§ PROBLEM STATEMENT: Search the records for "profile" and copy each line that holds it.

§ DATA SUPPLIED:

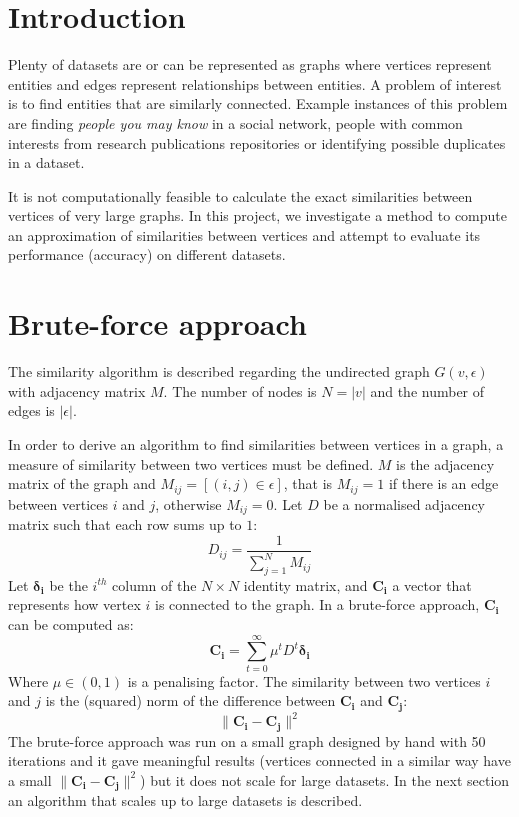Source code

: \documentclass[12pt]{report}
\begin{document}
\section*{Introduction}
%
Plenty of datasets are or can be represented as graphs where vertices represent
entities and edges represent relationships between entities. A problem of interest
is to find entities that are similarly connected. Example instances of this
problem are finding \textit{people you may know} in a social network, people with
common interests from research publications repositories or identifying possible
duplicates in a dataset.


It is not computationally feasible to calculate the exact similarities between
vertices of very large graphs. In this project, we investigate a method to compute
an approximation of similarities between vertices and attempt to evaluate its
performance (accuracy) on different datasets.


%
%
\section*{Brute-force approach}
%
The similarity algorithm is described regarding the undirected graph $G(v, \epsilon)$
with adjacency matrix $M$. The number of nodes is $N = |v|$ and the number of
edges is $|\epsilon|$.


In order to derive an algorithm to find similarities between vertices in a graph,
a measure of similarity between two vertices must be defined. $M$ is the adjacency
matrix of the graph and $M_{i j} = [(i,j) \in \epsilon]$, that is $M_{i j} = 1$
if there is an edge between vertices $i$ and $j$, otherwise $M_{i j} = 0$. Let
$D$ be a normalised adjacency matrix such that each row sums up to $1$:
%
\begin{equation}
\label{eq:initial-d}
D_{i j} = \frac{1}{\sum_{j=1}^N M_{ij}}
\end{equation}
%
Let $\mathbf{\delta_i}$ be the $i^{th}$ column of the $N \times N$ identity matrix,
and $\mathbf{C_i}$ a vector that represents how vertex $i$ is connected to the graph.
In a brute-force approach, $\mathbf{C_i}$ can be computed as:
%
\begin{equation}
\label{eq:brute-ci}
\mathbf{C_i} = \sum_{t=0}^\infty \mu^t D^t \mathbf{\delta_i}
\end{equation}
%
Where $\mu \in (0,1)$ is a penalising factor. The similarity between two vertices
$i$ and $j$ is the (squared) norm of the difference between $\mathbf{C_i}$ and
$\mathbf{C_j}$:
%
\begin{equation}
\|\mathbf{C_i} - \mathbf{C_j}\|^2
\end{equation}
%
The brute-force approach was run on a small graph designed by hand with 50 iterations
and it gave meaningful results (vertices connected in a similar way have a small
$\|\mathbf{C_i} - \mathbf{C_j}\|^2$) but it does not scale for large datasets. In
the next section an algorithm that scales up to large datasets is described.
\end{document}
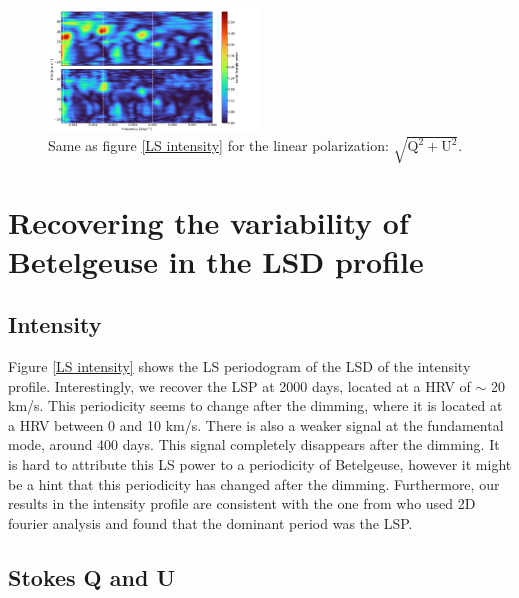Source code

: \documentclass{aa}
\begin{document}
\begin{figure}[!h]
    \centering
    \includegraphics[width=0.5\textwidth]{Lomb-Scargle linear polarization.png}
    \caption{Same as figure \ref{LS intensity} for the linear polarization: $\sqrt{\mathrm{Q^2}+\mathrm{U^2}}$.}
    \label{LS linear polarization}
\end{figure}



\section{Recovering the variability of Betelgeuse in the LSD profile}

\subsection{Intensity}
Figure \ref{LS intensity} shows the LS periodogram of the LSD of the intensity profile. Interestingly, we recover the LSP at 2000 days, 
located at a HRV of $\sim$ 20 km/s. This periodicity seems to change after the dimming, where it is located at a HRV between 0 and 10 km/s. 
There is also a weaker signal at the fundamental mode, around 400 days. This signal completely disappears after the dimming. It is hard to attribute 
this LS power to a periodicity of Betelgeuse, however it might be a hint that this periodicity has changed after the dimming. Furthermore, our results 
in the intensity profile are consistent with the one from \cite{mathias_evolution_2018} who used 2D fourier analysis and found that the dominant period was the LSP. 


\subsection{Stokes Q and U}
\end{document}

§ RESPONSE AREA:
\section{Recovering the variability of Betelgeuse in the LSD profile}
Figure \ref{LS intensity} shows the LS periodogram of the LSD of the intensity profile. Interestingly, we recover the LSP at 2000 days, 
in the intensity profile are consistent with the one from \cite{mathias_evolution_2018} who used 2D fourier analysis and found that the dominant period was the LSP. 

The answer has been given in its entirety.